§ **MATERIAL FOR THE TASK**:
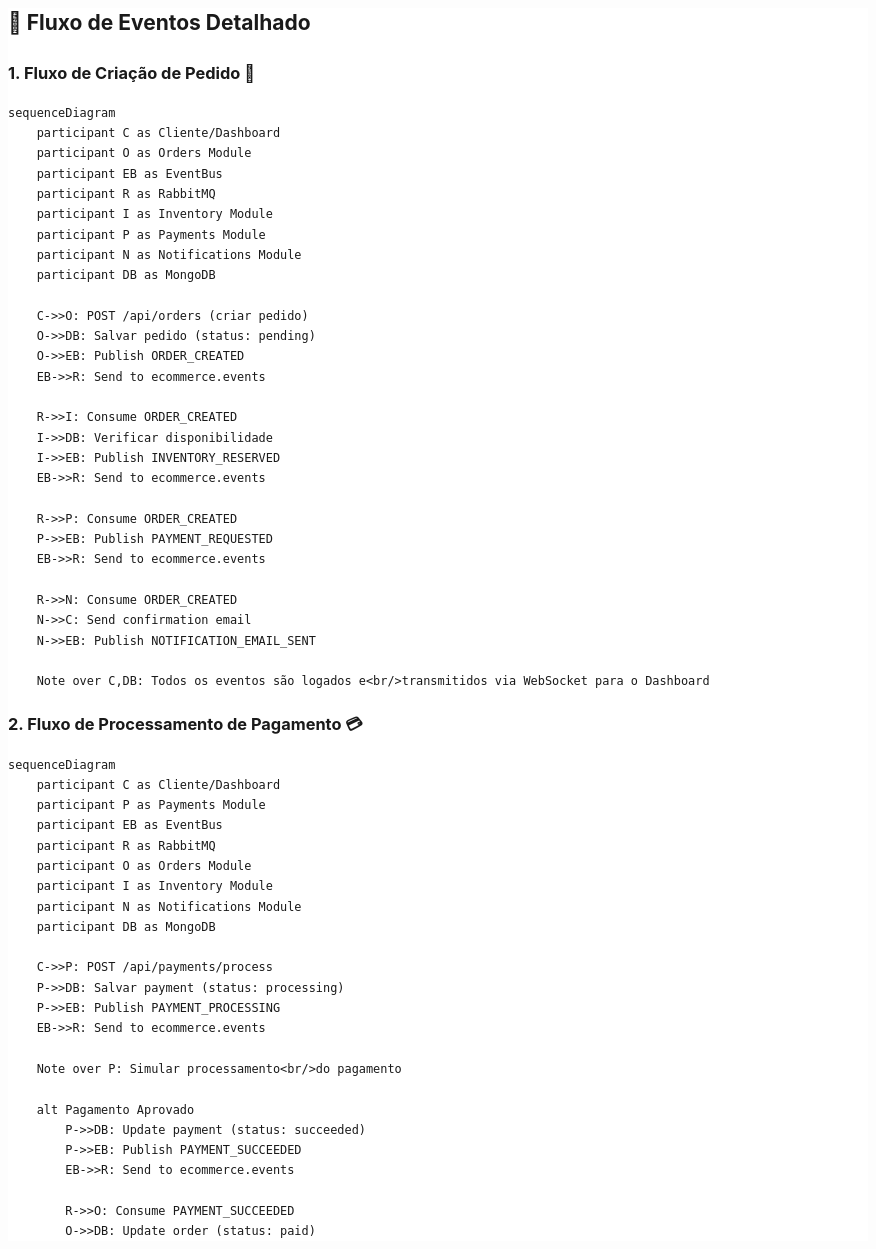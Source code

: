 
## 🔄 Fluxo de Eventos Detalhado

### 1. **Fluxo de Criação de Pedido** 🛒

```mermaid
sequenceDiagram
    participant C as Cliente/Dashboard
    participant O as Orders Module
    participant EB as EventBus
    participant R as RabbitMQ
    participant I as Inventory Module
    participant P as Payments Module
    participant N as Notifications Module
    participant DB as MongoDB

    C->>O: POST /api/orders (criar pedido)
    O->>DB: Salvar pedido (status: pending)
    O->>EB: Publish ORDER_CREATED
    EB->>R: Send to ecommerce.events
    
    R->>I: Consume ORDER_CREATED
    I->>DB: Verificar disponibilidade
    I->>EB: Publish INVENTORY_RESERVED
    EB->>R: Send to ecommerce.events
    
    R->>P: Consume ORDER_CREATED
    P->>EB: Publish PAYMENT_REQUESTED
    EB->>R: Send to ecommerce.events
    
    R->>N: Consume ORDER_CREATED
    N->>C: Send confirmation email
    N->>EB: Publish NOTIFICATION_EMAIL_SENT
    
    Note over C,DB: Todos os eventos são logados e<br/>transmitidos via WebSocket para o Dashboard
```

### 2. **Fluxo de Processamento de Pagamento** 💳

```mermaid
sequenceDiagram
    participant C as Cliente/Dashboard
    participant P as Payments Module
    participant EB as EventBus
    participant R as RabbitMQ
    participant O as Orders Module
    participant I as Inventory Module
    participant N as Notifications Module
    participant DB as MongoDB

    C->>P: POST /api/payments/process
    P->>DB: Salvar payment (status: processing)
    P->>EB: Publish PAYMENT_PROCESSING
    EB->>R: Send to ecommerce.events
    
    Note over P: Simular processamento<br/>do pagamento
    
    alt Pagamento Aprovado
        P->>DB: Update payment (status: succeeded)
        P->>EB: Publish PAYMENT_SUCCEEDED
        EB->>R: Send to ecommerce.events
        
        R->>O: Consume PAYMENT_SUCCEEDED
        O->>DB: Update order (status: paid)
```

§ **WHAT TO WORK ON**: Please state how many lines of the records hold the word "over", and write nothing but that number.

§ **SOLUTION TO THIS EXERCISE**: 2